- [Exercise requirements]
Please output, exactly and without pictures, the lines from the opening of the listing below through the line containing "### Description", both included.

- [The input]
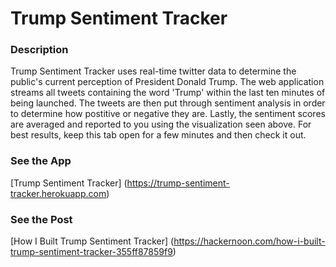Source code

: # Trump Sentiment Tracker

### Description
Trump Sentiment Tracker uses real-time twitter data to determine the public's current perception of President Donald Trump. The web application streams all tweets containing the word 'Trump' within the last ten minutes of being launched. The tweets are then put through sentiment analysis in order to determine how postitive or negative they are. Lastly, the sentiment scores are averaged and reported to you using the visualization seen above. For best results, keep this tab open for a few minutes and then check it out.

### See the App
[Trump Sentiment Tracker] (https://trump-sentiment-tracker.herokuapp.com)

### See the Post
[How I Built Trump Sentiment Tracker] (https://hackernoon.com/how-i-built-trump-sentiment-tracker-355ff87859f9)
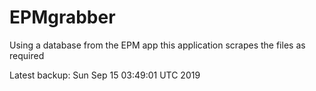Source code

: # EPMgrabber
Using a database from the EPM app this application scrapes the files as required


Latest backup: Sun Sep 15 03:49:01 UTC 2019
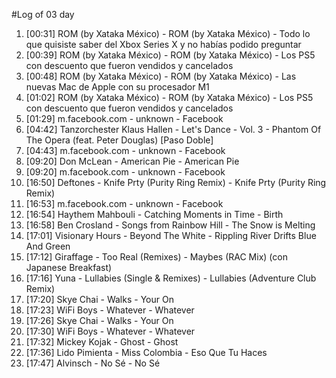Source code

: #Log of 03 day

1. [00:31] ROM (by Xataka México) - ROM (by Xataka México) - Todo lo que quisiste saber del Xbox Series X y no habías podido preguntar
1. [00:39] ROM (by Xataka México) - ROM (by Xataka México) - Los PS5 con descuento que fueron vendidos y cancelados
1. [00:48] ROM (by Xataka México) - ROM (by Xataka México) - Las nuevas Mac de Apple con su procesador M1
1. [01:02] ROM (by Xataka México) - ROM (by Xataka México) - Los PS5 con descuento que fueron vendidos y cancelados
1. [01:29] m.facebook.com - unknown - Facebook
1. [04:42] Tanzorchester Klaus Hallen - Let's Dance - Vol. 3 - Phantom Of The Opera (feat. Peter Douglas) [Paso Doble]
1. [04:43] m.facebook.com - unknown - Facebook
1. [09:20] Don McLean - American Pie - American Pie
1. [09:20] m.facebook.com - unknown - Facebook
1. [16:50] Deftones - Knife Prty (Purity Ring Remix) - Knife Prty (Purity Ring Remix)
1. [16:53] m.facebook.com - unknown - Facebook
1. [16:54] Haythem Mahbouli - Catching Moments in Time - Birth
1. [16:58] Ben Crosland - Songs from Rainbow Hill - The Snow is Melting
1. [17:01] Visionary Hours - Beyond The White - Rippling River Drifts Blue And Green
1. [17:12] Giraffage - Too Real (Remixes) - Maybes (RAC Mix) (con Japanese Breakfast)
1. [17:16] Yuna - Lullabies (Single & Remixes) - Lullabies (Adventure Club Remix)
1. [17:20] Skye Chai - Walks - Your On
1. [17:23] WiFi Boys - Whatever - Whatever
1. [17:26] Skye Chai - Walks - Your On
1. [17:30] WiFi Boys - Whatever - Whatever
1. [17:32] Mickey Kojak - Ghost - Ghost
1. [17:36] Lido Pimienta - Miss Colombia - Eso Que Tu Haces
1. [17:47] Alvinsch - No Sé - No Sé

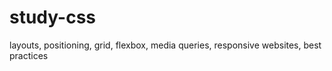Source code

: # study-css
layouts, positioning, grid, flexbox, media queries, responsive websites, best practices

- [Written response]
Source code

: # Trump Sentiment Tracker

### Description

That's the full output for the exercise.